The others did not. He no longer felt he had the power to make them conform to his standards of propriety regarding dress, though he still would not allow the women to wear skirts shorter than their lab coats, just as he would not permit any of them to wear trainers to work. In the summer, sandals were acceptable, but only for the women. A professional had to dress like one, otherwise where were we?
He ran his fingers down the gold chain until he found the key to the poisons cabinet. He crouched down and unlocked the metal door, comforted by the sound of the key turning in the lock: was there another pharmacy in Venice where they took their responsibility to their clients as seriously as he did? He remembered that he had, some years ago, visited a colleague in his pharmacy and had been invited back to the preparation room. The room was empty as they entered, and he had seen that the door to the poison cabinet was standing open, the key in the lock. It was only by the exercise of great restraint that he had prevented himself from commenting on this, from pointing out the tremendous risks of such negligence. Why, anyone could get in there: a child slipping away from its mother, a person bent on theft, a drug addict. Anyone, and God forbid what might happen then. Wasn't there a movie, or was it in a book, where a woman goes into a pharmacy and eats arsenic that has been left unattended? Some poison; he couldn't remember which. But she was a bad woman, he remembered, so perhaps it was right.
He pulled out the bottle of sulphuric acid.

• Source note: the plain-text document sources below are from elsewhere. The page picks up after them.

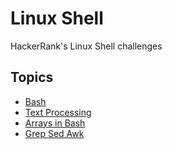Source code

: # Linux Shell

HackerRank's Linux Shell challenges

## Topics

- [Bash](src/Bash/)
- [Text Processing](src/Text%20Processing/)
- [Arrays in Bash](src/Arrays%20in%20Bash/)
- [Grep Sed Awk](src/Grep%20Sed%20Awk/)
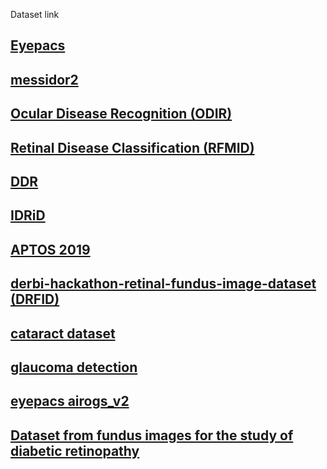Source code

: Dataset link
## [Eyepacs](https://www.kaggle.com/c/diabetic-retinopathy-detection)
## [messidor2](https://www.kaggle.com/datasets/mariaherrerot/messidor2preprocess)
## [Ocular Disease Recognition (ODIR)](https://www.kaggle.com/datasets/andrewmvd/ocular-disease-recognition-odir5k)
## [Retinal Disease Classification (RFMID)](https://www.kaggle.com/datasets/andrewmvd/retinal-disease-classification)
## [DDR](https://www.kaggle.com/datasets/mariaherrerot/ddrdataset)
## [IDRiD](https://www.kaggle.com/datasets/mariaherrerot/idrid-dataset)
## [APTOS 2019](https://www.kaggle.com/competitions/aptos2019-blindness-detection)
## [derbi-hackathon-retinal-fundus-image-dataset (DRFID)](https://www.kaggle.com/datasets/nikkich9/derbi-hackathon-retinal-fundus-image-dataset)
## [cataract dataset](https://www.kaggle.com/datasets/jr2ngb/cataractdataset/data?select=dataset)
## [glaucoma detection](https://www.kaggle.com/datasets/sshikamaru/glaucoma-detection)
## [eyepacs airogs_v2](https://www.kaggle.com/datasets/deathtrooper/glaucoma-dataset-eyepacs-airogs-light-v2)
## [Dataset from fundus images for the study of diabetic retinopathy](https://zenodo.org/records/4891308)
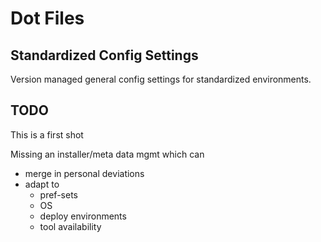 # Dot Files

## Standardized Config Settings

Version managed general config settings for standardized environments.

## TODO

This is a first shot

Missing an installer/meta data mgmt which can

- merge in personal deviations
- adapt to
    - pref-sets
    - OS
    - deploy environments
    - tool availability


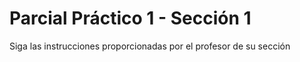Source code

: # Parcial Práctico 1 - Sección 1

Siga las instrucciones proporcionadas por el profesor de su sección




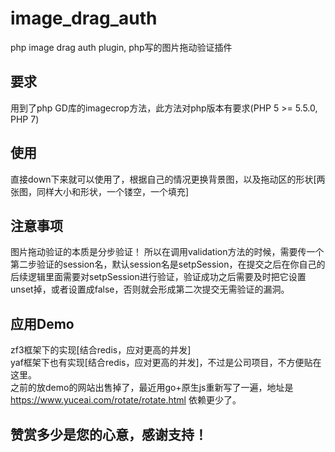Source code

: # image_drag_auth
php image drag auth plugin, php写的图片拖动验证插件   

## 要求 ##   
用到了php GD库的imagecrop方法，此方法对php版本有要求(PHP 5 >= 5.5.0, PHP 7)   

## 使用 ##   
直接down下来就可以使用了，根据自己的情况更换背景图，以及拖动区的形状[两张图，同样大小和形状，一个镂空，一个填充]   

## 注意事项 ##   
图片拖动验证的本质是分步验证！ 所以在调用validation方法的时候，需要传一个第二步验证的session名，默认session名是setpSession，在提交之后在你自己的后续逻辑里面需要对setpSession进行验证，验证成功之后需要及时把它设置unset掉，或者设置成false，否则就会形成第二次提交无需验证的漏洞。

## 应用Demo ##  
zf3框架下的实现[结合redis，应对更高的并发]  
yaf框架下也有实现[结合redis，应对更高的并发]，不过是公司项目，不方便贴在这里。  
之前的放demo的网站出售掉了，最近用go+原生js重新写了一遍，地址是 https://www.yuceai.com/rotate/rotate.html 依赖更少了。

## 赞赏多少是您的心意，感谢支持！ ##  
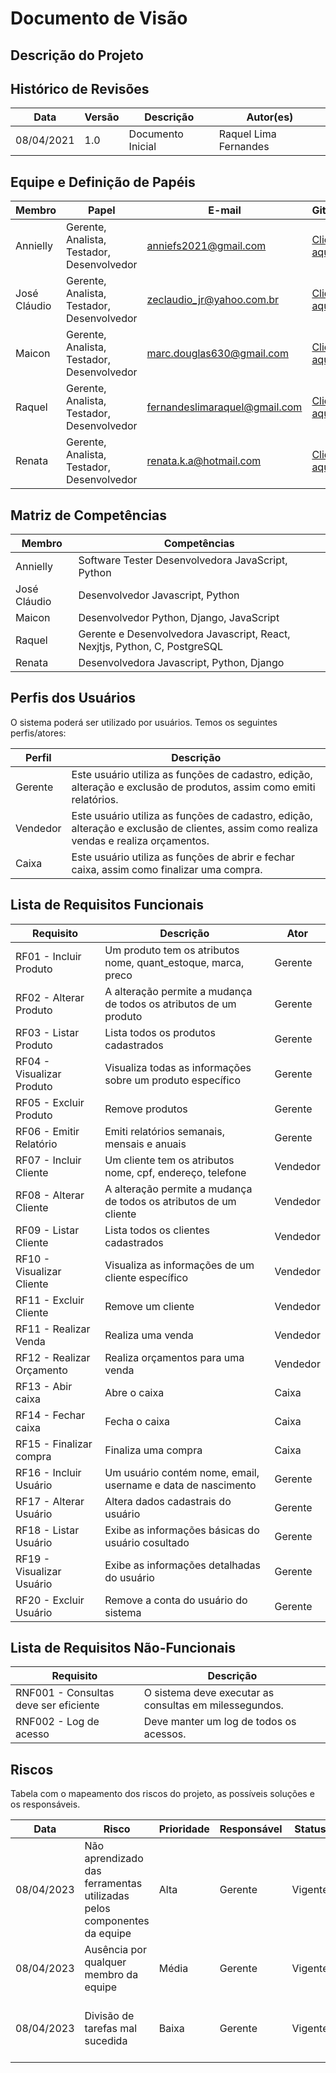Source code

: # Documento de Visão

## Descrição do Projeto


## Histórico de Revisões 

| Data       | Versão | Descrição                                   | Autor(es)                |
| ---------- | ------ | ------------------------------------------- | ------------------------ |
| 08/04/2021 | 1.0    | Documento Inicial                           | Raquel Lima Fernandes    |

## Equipe e Definição de Papéis

| Membro       | Papel                                      | E-mail                       | GitHub                                           |
| ------------ | ------------------------------------------ | ---------------------------- | ------------------------------------------------ |
| Annielly     | Gerente, Analista, Testador, Desenvolvedor | anniefs2021@gmail.com        |[Clique aqui](https://github.com/Anniellyfs)      |
| José Cláudio | Gerente, Analista, Testador, Desenvolvedor | zeclaudio_jr@yahoo.com.br    |[Clique aqui](https://github.com/ZeClaudio-Jr)    |
| Maicon       | Gerente, Analista, Testador, Desenvolvedor | marc.douglas630@gmail.com    |[Clique aqui](https://github.com/wanessabezerra)  |
| Raquel       | Gerente, Analista, Testador, Desenvolvedor | fernandeslimaraquel@gmail.com|[Clique aqui](https://github.com/fernandesraquel) |
| Renata       | Gerente, Analista, Testador, Desenvolvedor | renata.k.a@hotmail.com       |[Clique aqui](https://github.com/renatak12)       |

## Matriz de Competências

| Membro       | Competências                                                                                                      |
| ------------ | ----------------------------------------------------------------------------------------------------------------- |
| Annielly     | Software Tester Desenvolvedora JavaScript, Python                                                                 |
| José Cláudio | Desenvolvedor Javascript, Python                                                                                  |
| Maicon       | Desenvolvedor Python, Django, JavaScript                                                                          |
| Raquel       | Gerente e Desenvolvedora Javascript, React, Nexjtjs, Python, C, PostgreSQL                                        |  
| Renata       | Desenvolvedora Javascript, Python, Django                                                                         |

## Perfis dos Usuários

O sistema poderá ser utilizado por usuários. Temos os seguintes perfis/atores:

| Perfil        | Descrição                                                                                                                                                      |
| ------------- | -------------------------------------------------------------------------------------------------------------------------------------------------------------- |
| Gerente       | Este usuário utiliza as funções de cadastro, edição, alteração e exclusão de produtos, assim como emiti relatórios.                                            |
| Vendedor      | Este usuário utiliza as funções de cadastro, edição, alteração e exclusão de clientes, assim como realiza vendas e realiza orçamentos.                         |
| Caixa         | Este usuário utiliza as funções de abrir e fechar caixa, assim como finalizar uma compra.                                                                      |

## Lista de Requisitos Funcionais

| Requisito                                         | Descrição                                                                   | Ator     |
| ------------------------------------------------- | --------------------------------------------------------------------------- | -------- |
| RF01 - Incluir Produto                            | Um produto tem os atributos nome, quant_estoque, marca, preco               | Gerente  |
| RF02 - Alterar Produto                            | A alteração permite a mudança de todos os atributos de um produto           | Gerente  |
| RF03 - Listar Produto                             | Lista todos os produtos cadastrados                                         | Gerente  | 
| RF04 - Visualizar Produto                         | Visualiza todas as informações sobre um produto específico                  | Gerente  |
| RF05 - Excluir Produto                            | Remove produtos                                                             | Gerente  |
| RF06 - Emitir Relatório                           | Emiti relatórios semanais, mensais e anuais                                 | Gerente  | 
| RF07 - Incluir Cliente                            | Um cliente tem os atributos nome, cpf, endereço, telefone                   | Vendedor |
| RF08 - Alterar Cliente                            | A alteração permite a mudança de todos os atributos de um cliente           | Vendedor |
| RF09 - Listar Cliente                             | Lista todos os clientes cadastrados                                         | Vendedor |
| RF10 - Visualizar Cliente                         | Visualiza as informações de um cliente específico                           | Vendedor |
| RF11 - Excluir Cliente                            | Remove um cliente                                                           | Vendedor |
| RF11 - Realizar Venda                             | Realiza uma venda                                                           | Vendedor |
| RF12 - Realizar Orçamento                         | Realiza orçamentos para uma venda                                           | Vendedor |
| RF13 - Abir caixa                                 | Abre  o caixa                                                               | Caixa    |
| RF14 - Fechar caixa                               | Fecha o caixa                                                               | Caixa    |
| RF15 - Finalizar compra                           | Finaliza uma compra                                                         | Caixa    |
| RF16 - Incluir Usuário                            | Um usuário contém nome, email, username e data de nascimento               | Gerente  |
| RF17 - Alterar Usuário                            | Altera dados cadastrais do usuário          | Gerente  |
| RF18 - Listar Usuário                            | Exibe as informações básicas do usuário cosultado                                         | Gerente  | 
| RF19 - Visualizar Usuário                        | Exibe as informações detalhadas do usuário                 | Gerente  |
| RF20 - Excluir Usuário                            | Remove a conta do usuário do sistema                                        | Gerente  |

## Lista de Requisitos Não-Funcionais

| Requisito                                    | Descrição                                                                                    |
| -------------------------------------------- | -------------------------------------------------------------------------------------------- |
| RNF001 - Consultas deve ser eficiente        | O sistema deve executar as consultas em milessegundos.                                       |
| RNF002 - Log de acesso                       | Deve manter um log de todos os acessos.                                                      |

## Riscos

Tabela com o mapeamento dos riscos do projeto, as possíveis soluções e os responsáveis.

| Data       | Risco                                                                  | Prioridade | Responsável | Status  | Providência/Solução                                            |
| ---------- | ---------------------------------------------------------------------- | ---------- | ----------- | ------- | -------------------------------------------------------------- |
| 08/04/2023 | Não aprendizado das ferramentas utilizadas pelos componentes da equipe | Alta       | Gerente     | Vigente | Reforçar estudos sobre as ferramentas.                         |
| 08/04/2023 | Ausência por qualquer membro da equipe                                 | Média      | Gerente     | Vigente | Planejar o cronograma tendo em base a agenda dos membros.      |
| 08/04/2023 | Divisão de tarefas mal sucedida                                        | Baixa      | Gerente     | Vigente | Acompanhar de perto o desenvolvimento de cada membro da equipe |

stood, and placed it carefully on the counter, then slid it slowly back until it touched the wall, safely away from harm. He did the same with other bottles, sliding each carefully back and lining them up so that their labels were to the front and clearly legible. There were small containers: arsenic, nitroglycerine, belladonna, and chloroform. He lined them up, two to the left and two to the right of the acid, turning each carefully so that the skull and crossbones on the labels were visible. The lab door was shut, the way he always left it: the others knew to knock and ask to come in.-He liked that.
The prescription lay on the counter. Signora Basso had been suffering from the same gastric problem for years, and he had filled out this prescription at least eight times, so there was really no need to consult the written prescription, but a true professional did not toy with such things, especially when it was something as serious as this. Yes, the dosage was the same: the hydrochloric acid was always mixed one to two with pepsin, then added to twenty grammes of sugar and the resulting mixture added to two hundred and forty grammes of water. What might differ from prescription to prescription was the number of drops Dottor Prina prescribed for use after each meal, and that depended on the results of the Signora's tests. He was responsible for the reliability and the consistency of the solution. How else could the missing gastric juices be replicated in Signora Basso's stomach?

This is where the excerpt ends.